Stream: wasmtime

Topic: undefined symbol wasmtime_tls_get


view this post on Zulip Julien Cretin (ia0) (Feb 18 2025 at 12:16):

I'm missing wasmtime_tls_{get,set} when linking for thumbv7em-none-eabi. Am I supposed to implement them like the min-platform example? Here's the code: https://github.com/google/wasefire/compare/main...ia0:wasefire:pulley (single core where wasmtime is not accessed from interrupt handlers)

Context: I'm trying to use Pulley on embedded platforms after the recent progress on https://github.com/bytecodealliance/wasmtime/issues/7311

Follow-up question: When I implement those functions myself, I get a panic at src/runtime/vm/mmap_vec.rs:72 "Allocation of MmapVec storage failed" trying to allocate 264912 bytes, which is too much. Is there a way to control this particular allocation to be below 128K?

Thanks!

Secure firmware framework focusing on developer experience - Comparing google:main...ia0:pulley · google/wasefire
my co-worker told me that wasmtime project wanted to hear use-cases/demands/requirements for embedded scenarios. here is FYI about our requirements. Feature support embedded environment by "embedde...

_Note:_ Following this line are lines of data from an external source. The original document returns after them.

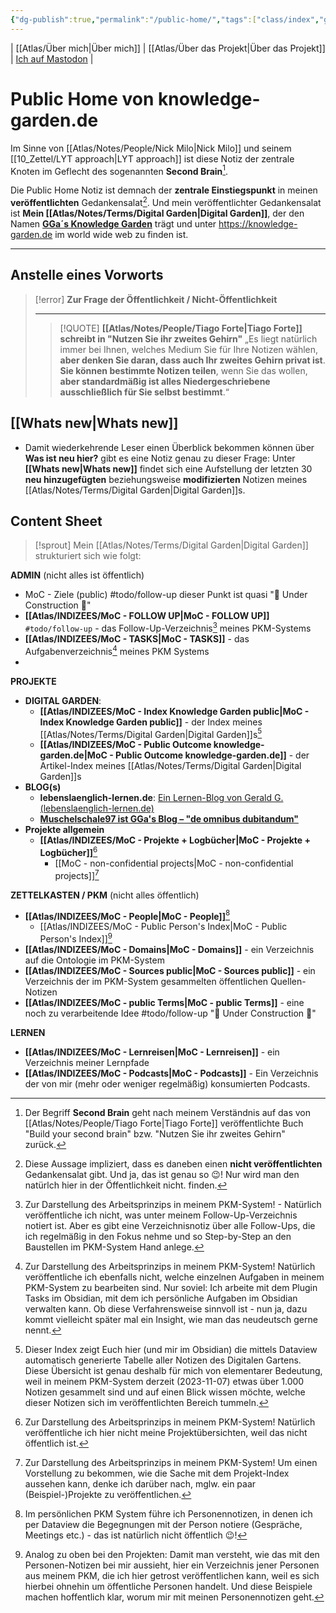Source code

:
 ```yaml
---
{"dg-publish":true,"permalink":"/public-home/","tags":["class/index","gardenEntry","gardenEntry"],"noteIcon":""}
---
```


| [[Atlas/Über mich\|Über mich]] | [[Atlas/Über das Projekt\|Über das Projekt]] | [Ich auf Mastodon](https://colearn.social/@gg) |


# Public Home von knowledge-garden.de

Im Sinne von [[Atlas/Notes/People/Nick Milo\|Nick Milo]] und seinem [[10_Zettel/LYT approach\|LYT approach]] ist diese Notiz der zentrale Knoten im Geflecht des sogenannten **Second Brain**[^1].

Die Public Home Notiz ist demnach der **zentrale Einstiegspunkt** in meinen **veröffentlichten** Gedankensalat[^2]. Und mein veröffentlichter Gedankensalat ist **Mein [[Atlas/Notes/Terms/Digital Garden\|Digital Garden]]**, der den Namen **[GGa´s Knowledge Garden](https://knowledge-garden.de)** trägt und unter https://knowledge-garden.de im world wide web zu finden ist.

--- 
## Anstelle eines Vorworts
> [!error] **Zur Frage der Öffentlichkeit / Nicht-Öffentlichkeit**
>  
> --- 
> > [!QUOTE] **[[Atlas/Notes/People/Tiago Forte\|Tiago Forte]] schreibt in "Nutzen Sie ihr zweites Gehirn"**
> > „Es liegt natürlich immer bei Ihnen, welches Medium Sie für Ihre Notizen wählen, **aber denken Sie daran, dass auch Ihr zweites Gehirn privat ist**. **Sie können bestimmte Notizen teilen**, wenn Sie das wollen, **aber standardmäßig ist alles Niedergeschriebene ausschließlich für Sie selbst bestimmt**.“ 
> 
>  

## [[Whats new\|Whats new]] 
- Damit wiederkehrende Leser einen Überblick bekommen können über **Was ist neu hier?** gibt es eine Notiz genau zu dieser Frage: Unter **[[Whats new\|Whats new]]** findet sich eine Aufstellung der letzten 30 **neu hinzugefügten** beziehungsweise **modifizierten** Notizen meines [[Atlas/Notes/Terms/Digital Garden\|Digital Garden]]s. 

## Content Sheet
> [!sprout] Mein [[Atlas/Notes/Terms/Digital Garden\|Digital Garden]] strukturiert sich wie folgt:

**ADMIN** (nicht alles ist öffentlich)
- MoC - Ziele (public) #todo/follow-up dieser Punkt ist quasi "🚧 Under Construction 🚧"
- **[[Atlas/INDIZEES/MoC - FOLLOW UP\|MoC - FOLLOW UP]]** `#todo/follow-up` - das Follow-Up-Verzeichnis[^3] meines PKM-Systems
- **[[Atlas/INDIZEES/MoC - TASKS\|MoC - TASKS]]** - das Aufgabenverzeichnis[^4] meines PKM Systems
- 

**PROJEKTE** 
- **DIGITAL GARDEN**: 
	- **[[Atlas/INDIZEES/MoC - Index Knowledge Garden public\|MoC - Index Knowledge Garden public]]** - der Index meines [[Atlas/Notes/Terms/Digital Garden\|Digital Garden]]s[^5]
	- **[[Atlas/INDIZEES/MoC - Public Outcome knowledge-garden.de\|MoC - Public Outcome knowledge-garden.de]]** - der Artikel-Index meines [[Atlas/Notes/Terms/Digital Garden\|Digital Garden]]s
- **BLOG(s)**
	- **lebenslaenglich-lernen.de**: [Ein Lernen-Blog von Gerald G. (lebenslaenglich-lernen.de)](https://lebenslaenglich-lernen.de/)  
	- **[Muschelschale97 ist GGa's Blog – "de omnibus dubitandum"](https://muschelschale97.de/)**
- **Projekte allgemein**
	- **[[Atlas/INDIZEES/MoC - Projekte + Logbücher\|MoC - Projekte + Logbücher]]**[^6] 
		- [[MoC - non-confidential projects\|MoC - non-confidential projects]][^7] 

**ZETTELKASTEN / PKM** (nicht alles öffentlich)
- **[[Atlas/INDIZEES/MoC - People\|MoC - People]]**[^8]
	- [[Atlas/INDIZEES/MoC - Public Person's Index\|MoC - Public Person's Index]][^9]
- **[[Atlas/INDIZEES/MoC - Domains\|MoC - Domains]]** - ein Verzeichnis auf die Ontologie im PKM-System
- **[[Atlas/INDIZEES/MoC - Sources public\|MoC - Sources public]]** - ein Verzeichnis der im PKM-System gesammelten öffentlichen Quellen-Notizen
- **[[Atlas/INDIZEES/MoC - public Terms\|MoC - public Terms]]** - eine noch zu verarbeitende Idee #todo/follow-up "🚧 Under Construction 🚧"

**LERNEN**
- **[[Atlas/INDIZEES/MoC - Lernreisen\|MoC - Lernreisen]]** - ein Verzeichnis meiner Lernpfade
- **[[Atlas/INDIZEES/MoC - Podcasts\|MoC - Podcasts]]** - Ein Verzeichnis der von mir (mehr oder weniger regelmäßig) konsumierten Podcasts.  




[^1]: Der Begriff **Second Brain** geht nach meinem Verständnis auf das von [[Atlas/Notes/People/Tiago Forte\|Tiago Forte]] veröffentlichte Buch "Build your second brain" bzw. "Nutzen Sie ihr zweites Gehirn" zurück.
[^2]: Diese Aussage impliziert, dass es daneben einen **nicht veröffentlichten** Gedankensalat gibt. Und ja, das ist genau so 😉! Nur wird man den natürlch hier in der Öffentlichkeit nicht. finden.
[^3]: Zur Darstellung des Arbeitsprinzips in meinem PKM-System! - Natürlich veröffentliche ich nicht, was unter meinem Follow-Up-Verzeichnis notiert ist. Aber es gibt eine Verzeichnisnotiz über alle Follow-Ups, die ich regelmäßig in den Fokus nehme und so Step-by-Step an den Baustellen im PKM-System Hand anlege.  
[^4]: Zur Darstellung des Arbeitsprinzips in meinem PKM-System! Natürlich veröffentliche ich ebenfalls nicht, welche einzelnen Aufgaben in meinem PKM-System zu bearbeiten sind. Nur soviel: Ich arbeite mit dem Plugin Tasks im Obsidian, mit dem ich persönliche Aufgaben im Obsidian verwalten kann. Ob diese Verfahrensweise sinnvoll ist - nun ja, dazu kommt vielleicht später mal ein Insight, wie man das neudeutsch gerne nennt.
[^5]: Dieser Index zeigt Euch hier (und mir im Obsidian) die mittels Dataview automatisch generierte Tabelle aller Notizen des Digitalen Gartens. Diese Übersicht ist genau deshalb für mich von elementarer Bedeutung, weil in meinem PKM-System derzeit (2023-11-07) etwas über 1.000 Notizen gesammelt sind und auf einen Blick wissen möchte, welche dieser Notizen sich im veröffentlichten Bereich tummeln. 
[^6]: Zur Darstellung des Arbeitsprinzips in meinem PKM-System! Natürlich veröffentliche ich hier nicht meine Projektübersichten, weil das nicht öffentlich ist.
[^7]: Zur Darstellung des Arbeitsprinzips in meinem PKM-System! Um einen Vorstellung zu bekommen, wie die Sache mit dem Projekt-Index aussehen kann, denke ich darüber nach, mglw. ein paar (Beispiel-)Projekte zu veröffentlichen.
[^8]: Im persönlichen PKM System führe ich Personennotizen, in denen ich per Dataview die Begegnungen mit der Person notiere (Gespräche, Meetings etc.) - das ist natürlich nicht öffentlich 😉!
[^9]: Analog zu oben bei den Projekten: Damit man versteht, wie das mit den Personen-Notizen bei mir aussieht, hier ein Verzeichnis jener Personen aus meinem PKM, die ich hier getrost veröffentlichen kann, weil es sich hierbei ohnehin um öffentliche Personen handelt. Und diese Beispiele machen hoffentlich klar, worum mir mit meinen Personennotizen geht.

view this post on Zulip Julien Cretin (ia0) (Feb 18 2025 at 12:22):

For the last question, it seems that it's the pulley bytecode which is huge (264920 bytes versus 7771 for the wasm module, i.e. 34x bigger). It seems the pulley bytecode is a full ELF file. Is there a way to have a binary format on par with WASM bytecode? The pulley module will be written to flash which is also a limited resource, also I'm surprised it needs to be loaded to RAM at runtime. The pulley interpreter needs to modify it? Can't it read it from the provided read-only slice?

view this post on Zulip Julien Cretin (ia0) (Feb 18 2025 at 14:08):

(seems like you can't edit your messages, or I fail to find how) The code was merged (and branch deleted), so here it is now: https://github.com/google/wasefire/pull/753

Target Runtime Perf Flash RAM Linux Base 33.1 Linux Wasm3 2531 (76x) Linux Wasmi 1556 (47x) Linux Wasmtime 22652 (684x) Nordic Base 0.0925 144920 5384 Nordic Wasmi 4.6 (50x) 8...

view this post on Zulip Alex Crichton (Feb 18 2025 at 17:20):

Am I supposed to implement them like the min-platform example?

Yes, there's some more documentation here on that but the tl;dr is that you need to implement this header file (and that's released per-version of Wasmtime)

A lightweight WebAssembly runtime that is fast, secure, and standards-compliant - bytecodealliance/wasmtime

view this post on Zulip Alex Crichton (Feb 18 2025 at 17:22):

Is there a way to control this particular allocation to be below 128K?

Yes and no. If the wasm module itself is asking for more than 128K of memory, for example if it's initial linear memory is 3+ pages, then there's nothing that can be done from the embedder about that. You'll instead need to build the wasm module differently such that it requires 2 or fewer pages. In the future the custom-page-sizes proposal should help this but that's not integrated into toolchains yet (although I think it will be soon-ish)

Otherwise you can also explore various configuration options such as Config::memory_reservation_for_growth where the defaults may not be suitable for your embedding (for example you might want to set that to zero)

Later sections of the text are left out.